"Artists are treated way better overseas and you can get paid more than you could ever hope for in Los Angeles.”
This type of reaction is typical for any artist who travels outside his hometown. But what about traveling outside of your own country? “That’s why we want to set up a European tour,” Wilson responds. “I’ve heard some great things about playing overseas.”
International recording artist Gilli Moon has toured Australia, England, France, Italy and Turkey as both a signed act with Tribe Records and, more recently, under her own banner, Warrior Girl Music, which has international distribution. Moon maintains that, “Artists are treated way better overseas and you can get paid more than you could ever hope for in Los Angeles. Mainly,” she adds, “there’s a different type of relationship with the audience and the people. It’s one that,” she says, “is based on mutual respect.”
“Artists are treated way better overseas and you can get paid more than you could ever hope for in Los Angeles.”
--Gilli Moon, solo artist
That word “respect” is frequently heard when artists talk about foreign tours. It seems that people from other cultures tend to respect artists more than citizens of the United States do. In the U.S. an artist’s worth is usually judged by their commercial success, but most Europeans apply a different set of standards. Byl Carruthers, lead guitarist and producer for Cafe R&B, a blues-based R&B act situated in L.A., says, “You’ve got to go to Europe to really understand how well they treat artists.”
Over the past several years, Cafe R&B has toured Europe twice, performing in London, Paris and Spain. Presently, they’re planning a third tour and can’t wait to get back there. “They have a completely different attitude about musicians,” Carruthers exclaims, “and we felt it the first day we were there. They value art, music and family –– the core stuff. We found that in the European countries, they honor the craft itself, and you don’t have to be famous or even well-known to get that respect.”

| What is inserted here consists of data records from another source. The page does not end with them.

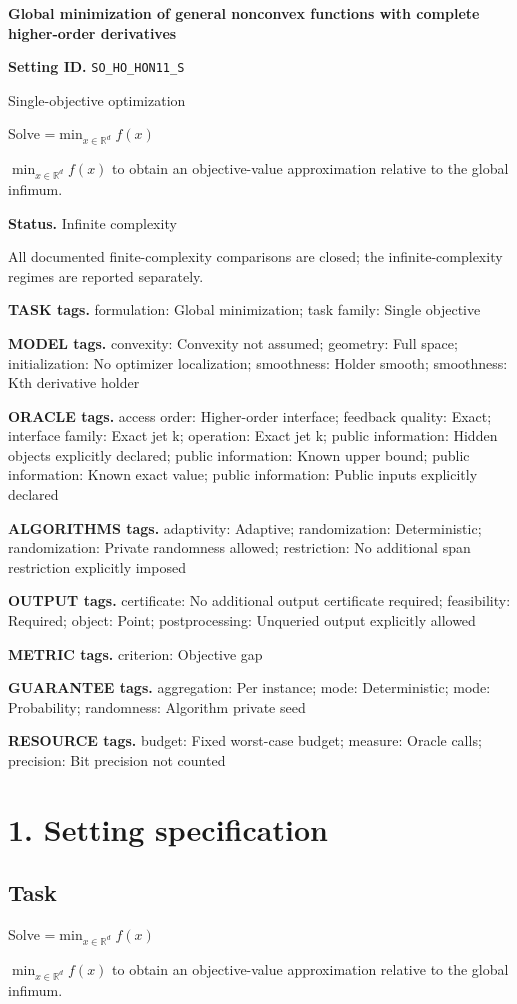 \documentclass[10pt,a4paper]{article}
\newcommand{\AtlasMath}[1]{\par\begingroup\centering\setbox0=\hbox{$\displaystyle #1$}\ifdim\wd0>1.4\linewidth\typeout{ATLAS WIDE FORMULA: \the\wd0}\fi\ifdim\wd0>\linewidth\resizebox{\linewidth}{!}{\box0}\else\box0\fi\par\endgroup}
\newcommand{\AtlasInlineMath}[1]{\begingroup\setbox0=\hbox{$#1$}\ifdim\wd0>.4\linewidth\endgroup\AtlasMath{#1}\else\endgroup$#1$\fi}
\begin{document}
\raggedright

{\LARGE\bfseries\sffamily\color{AtlasNavy} Global minimization of general nonconvex functions with complete higher-order derivatives\par}\vspace{5pt}
\textbf{Setting ID.} \texttt{SO\_\allowbreak{}HO\_\allowbreak{}HON11\_\allowbreak{}S}

Single-objective optimization

Solve \AtlasInlineMath{\min_{x\in \mathbb{R}^d}f(x)} to obtain an objective-value approximation relative to the global infimum.

\textbf{Status.} Infinite complexity

All documented finite-complexity comparisons are closed; the infinite-complexity regimes are reported separately.

\textbf{TASK tags.} formulation: Global minimization; task family: Single objective

\textbf{MODEL tags.} convexity: Convexity not assumed; geometry: Full space; initialization: No optimizer localization; smoothness: Holder smooth; smoothness: Kth derivative holder

\textbf{ORACLE tags.} access order: Higher-order interface; feedback quality: Exact; interface family: Exact jet k; operation: Exact jet k; public information: Hidden objects explicitly declared; public information: Known upper bound; public information: Known exact value; public information: Public inputs explicitly declared

\textbf{ALGORITHMS tags.} adaptivity: Adaptive; randomization: Deterministic; randomization: Private randomness allowed; restriction: No additional span restriction explicitly imposed

\textbf{OUTPUT tags.} certificate: No additional output certificate required; feasibility: Required; object: Point; postprocessing: Unqueried output explicitly allowed

\textbf{METRIC tags.} criterion: Objective gap

\textbf{GUARANTEE tags.} aggregation: Per instance; mode: Deterministic; mode: Probability; randomness: Algorithm private seed

\textbf{RESOURCE tags.} budget: Fixed worst-case budget; measure: Oracle calls; precision: Bit precision not counted

\section{1. Setting specification}
\subsection{Task}
Solve \AtlasInlineMath{\min_{x\in \mathbb{R}^d}f(x)} to obtain an objective-value approximation relative to the global infimum.
\end{document}
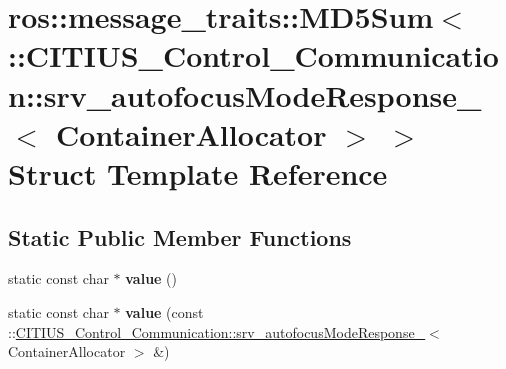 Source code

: \hypertarget{structros_1_1message__traits_1_1_m_d5_sum_3_01_1_1_c_i_t_i_u_s___control___communication_1_1srv_b6d78007e944a80cc28a20ebb8b4ceda}{\section{ros\-:\-:message\-\_\-traits\-:\-:\-M\-D5\-Sum$<$ \-:\-:\-C\-I\-T\-I\-U\-S\-\_\-\-Control\-\_\-\-Communication\-:\-:srv\-\_\-autofocus\-Mode\-Response\-\_\-$<$ \-Container\-Allocator $>$ $>$ \-Struct \-Template \-Reference}
\label{structros_1_1message__traits_1_1_m_d5_sum_3_01_1_1_c_i_t_i_u_s___control___communication_1_1srv_b6d78007e944a80cc28a20ebb8b4ceda}
}
\subsection*{\-Static \-Public \-Member \-Functions}
\begin{DoxyCompactItemize}
\item 
\hypertarget{structros_1_1message__traits_1_1_m_d5_sum_3_01_1_1_c_i_t_i_u_s___control___communication_1_1srv_b6d78007e944a80cc28a20ebb8b4ceda_aa60647cf7488aa6a55b2f2fa802981b4}{static const char $\ast$ {\bfseries value} ()}\label{structros_1_1message__traits_1_1_m_d5_sum_3_01_1_1_c_i_t_i_u_s___control___communication_1_1srv_b6d78007e944a80cc28a20ebb8b4ceda_aa60647cf7488aa6a55b2f2fa802981b4}

\item 
\hypertarget{structros_1_1message__traits_1_1_m_d5_sum_3_01_1_1_c_i_t_i_u_s___control___communication_1_1srv_b6d78007e944a80cc28a20ebb8b4ceda_a90e54d07f80652bad08115adb2e82da5}{static const char $\ast$ {\bfseries value} (const \-::\hyperlink{struct_c_i_t_i_u_s___control___communication_1_1srv__autofocus_mode_response__}{\-C\-I\-T\-I\-U\-S\-\_\-\-Control\-\_\-\-Communication\-::srv\-\_\-autofocus\-Mode\-Response\-\_\-}$<$ \-Container\-Allocator $>$ \&)}\label{structros_1_1message__traits_1_1_m_d5_sum_3_01_1_1_c_i_t_i_u_s___control___communication_1_1srv_b6d78007e944a80cc28a20ebb8b4ceda_a90e54d07f80652bad08115adb2e82da5}

\end{DoxyCompactItemize}
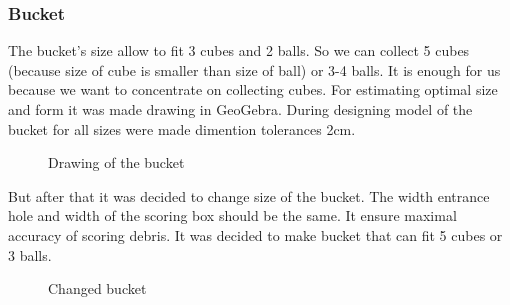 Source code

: \subsubsection{Bucket} 
The bucket's size allow to fit 3 cubes and 2 balls. So we can collect 5 cubes (because size of cube is smaller than size of ball) or 3-4 balls. It is enough for us because we want to concentrate on collecting cubes. 	\newline
For estimating optimal size and form it was made drawing in GeoGebra. During designing model of the bucket for all sizes were made dimention tolerances 2cm.
\begin{figure}[H]
	\begin{minipage}[h]{1\linewidth}
		\caption{Drawing of the bucket}
	\end{minipage}
\end{figure} 
But after that it was decided to change size of the bucket. The width entrance hole and width of the scoring box should be the same. It ensure maximal accuracy of scoring debris. It was decided to make bucket that can fit 5 cubes or 3 balls.
\begin{figure}[H]
	\begin{minipage}[h]{1\linewidth}
		\caption{Changed bucket}
	\end{minipage}
\end{figure}



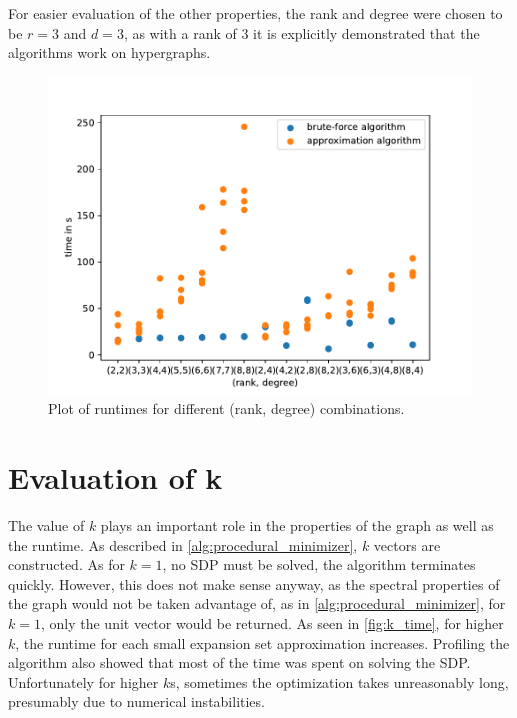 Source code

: For easier evaluation of the other properties, the rank and degree were chosen to be $r=3$ and $d=3$, as with a rank of $3$ it is explicitly demonstrated that the algorithms work on hypergraphs.
\begin{figure}
	\centering
	\includegraphics[scale=0.8]{figures/rank_degree_combinations_all_logs.pdf}
	\caption[Plot times rank degree combinations]{Plot of runtimes for different (rank, degree) combinations.\label{fig:rank_degree_times}}
\end{figure}


\section{Evaluation of k}

The value of $k$ plays an important role in the properties of the graph as well as the runtime. As described in \cref{alg:procedural_minimizer}, $k$ vectors are constructed.
As for $k = 1$, no SDP must be solved, the algorithm terminates quickly. However, this does not make sense anyway, as the spectral properties of the graph would not be taken advantage of, as in \cref{alg:procedural_minimizer}, for $k=1$, only the unit vector would be returned.
As seen in \cref{fig:k_time}, for higher $k$, the runtime for each small expansion set approximation increases. Profiling the algorithm also showed that most of the time was spent on solving the SDP. Unfortunately for higher $k$s, sometimes the optimization takes unreasonably long, presumably due to numerical instabilities.

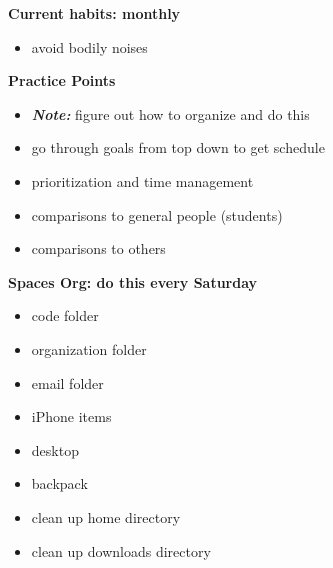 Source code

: \textbf{Current habits: monthly}\\
\begin{itemize}
\item avoid bodily noises
\end{itemize}

\textbf{Practice Points}\\
\begin{itemize}
\item \textit{\textbf{Note:}} figure out how to organize and do this
\item go through goals from top down to get schedule
\item prioritization and time management
\item comparisons to general people (students)
\item comparisons to others
\end{itemize}

\textbf{Spaces Org: do this every Saturday }
\begin{itemize}
\item code folder
\item organization folder
\item email folder
\item iPhone items
\item desktop
\item backpack
\item clean up home directory
\item clean up downloads directory
\end{itemize}

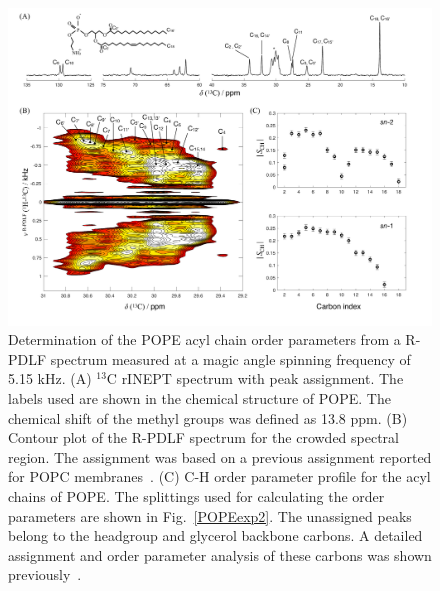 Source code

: \documentclass[fleqn,10pt]{wlscirep}
\begin{document}
\begin{figure}[h]
  \includegraphics[width=\textwidth]{Figures/POPE_INEPT_contour_SCH.pdf}
  \caption{Determination of the POPE acyl chain order parameters from a R-PDLF spectrum measured at a magic angle spinning frequency of 5.15 kHz. (A) $^{13}$C rINEPT spectrum with peak assignment. The labels used are shown in the chemical structure of POPE. The chemical shift of the methyl groups was defined as 13.8 ppm. (B) Contour plot of the R-PDLF spectrum for the crowded spectral region. The assignment was based on a previous assignment reported for POPC membranes~\cite{ferreira13}. (C) C-H order parameter profile for the acyl chains of POPE. The splittings used for calculating the order parameters are shown in Fig.~\ref{POPEexp2}. The unassigned peaks belong to the headgroup and glycerol backbone carbons. A detailed assignment and order parameter analysis of these carbons was shown previously~\cite{bacle21}.      }
  \label{POPEexp1}
\end{figure}
\end{document}
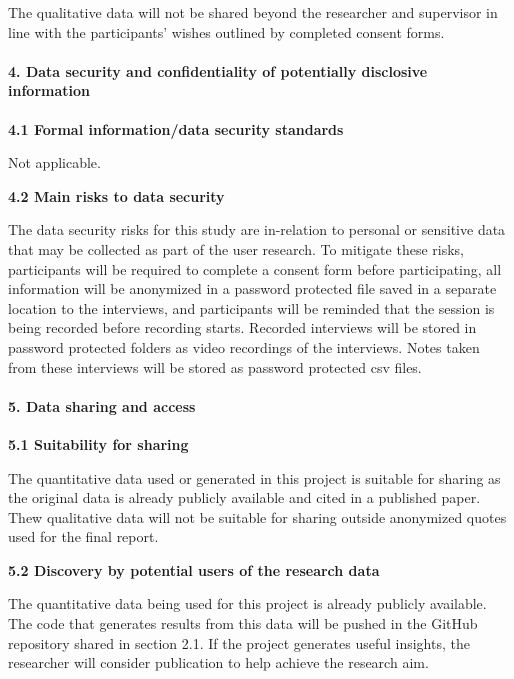 \documentclass[
]{article}
\begin{document}
The qualitative data will not be shared beyond the researcher and
supervisor in line with the participants' wishes outlined by completed
consent forms.

\hypertarget{data-security-and-confidentiality-of-potentially-disclosive-information}{%
\paragraph{4. Data security and confidentiality of potentially
disclosive
information}\label{data-security-and-confidentiality-of-potentially-disclosive-information}}

\textbf{4.1 Formal information/data security standards}

Not applicable.

\textbf{4.2 Main risks to data security}

The data security risks for this study are in-relation to personal or
sensitive data that may be collected as part of the user research. To
mitigate these risks, participants will be required to complete a
consent form before participating, all information will be anonymized in
a password protected file saved in a separate location to the
interviews, and participants will be reminded that the session is being
recorded before recording starts. Recorded interviews will be stored in
password protected folders as video recordings of the interviews. Notes
taken from these interviews will be stored as password protected csv
files.

\hypertarget{data-sharing-and-access}{%
\paragraph{5. Data sharing and access}\label{data-sharing-and-access}}

\textbf{5.1 Suitability for sharing}

The quantitative data used or generated in this project is suitable for
sharing as the original data is already publicly available and cited in
a published paper. Thew qualitative data will not be suitable for
sharing outside anonymized quotes used for the final report.

\textbf{5.2 Discovery by potential users of the research data}

The quantitative data being used for this project is already publicly
available. The code that generates results from this data will be pushed
in the GitHub repository shared in section 2.1. If the project generates
useful insights, the researcher will consider publication to help
achieve the research aim.
\end{document}
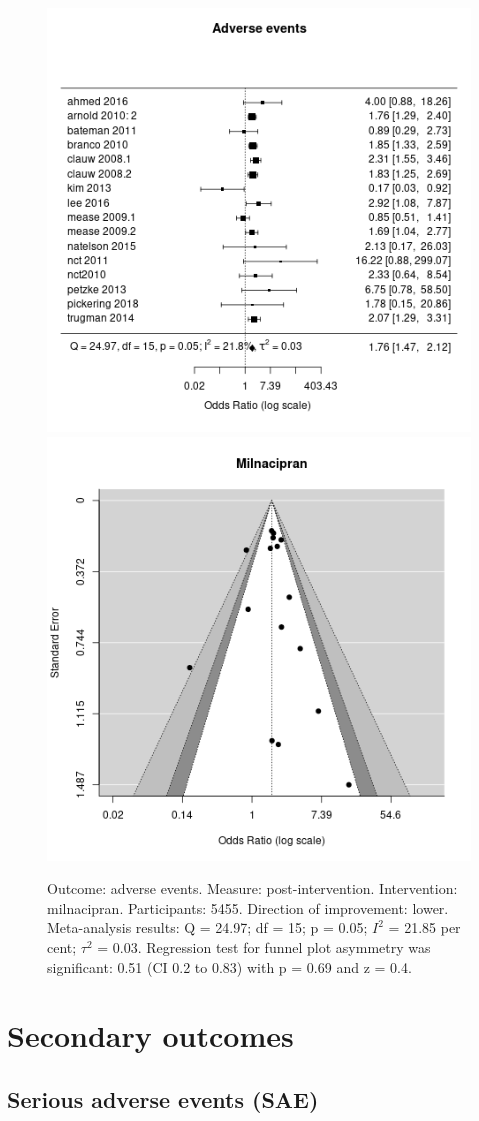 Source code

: \documentclass{report}\usepackage[]{graphicx}\usepackage[]{color}
\newenvironment{knitrout}{}{} %
\begin{document}
\begin{figure}

\begin{knitrout}
\color{fgcolor}
\includegraphics[width=0.5\linewidth,height=0.35\textheight]{img/adverse-milnacipran- - -forest} 
\includegraphics[width=0.5\linewidth,height=0.35\textheight]{img/adverse-milnacipran- - -funnel} 
\end{knitrout}

\caption[Adverse events: milnacipran]{Outcome: adverse events. Measure: post-intervention. Intervention: milnacipran. Participants: 5455. Direction of improvement: lower. Meta-analysis results: Q = 24.97; df = 15; p = 0.05; $I^2$ = 21.85 per cent; $\tau^2$ = 0.03. Regression test for funnel plot asymmetry was significant: 0.51 (CI 0.2 to 0.83) with p = 0.69 and z = 0.4.}
\label{fig:adverse-amitrip}
\end{figure}

\chapter{Secondary outcomes}


\section{Serious adverse events (SAE)}
\end{document}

Carruthers believes that their tour gave Cafe R&B great encouragement and a new sense of purpose. “Touring Europe not only opened our eyes, it gave us renewed hope that there is life out there even if you don’t have a major record deal. Europe was everything people said it would be, and I would recommend it to anybody.”
CHOOSING YOUR DESTINATION
When choosing a tour destination there are several important factors to consider. Language, of course, is a primary one –– unless you’re multi-lingual. However, according to Gilli Moon, “In most countries, including Turkey, I found that there’s always someone who speaks a little English. On the other hand, it’s also nice if you can learn enough to get by.” Indeed, the natives seem to like you better when you try, especially in countries such as France where they almost insist that Americans attempt their language.
Another significant consideration is currency –– money, moola, dinero –– the stuff you’re going to have to spend and, hopefully, get paid with while you’re there. The exchange rate can make or break your tour and is one of the most important things you have to examine.
“Touring Europe not only opened our eyes, it gave us renewed hope that there is life out there even if you don’t have a major record deal.”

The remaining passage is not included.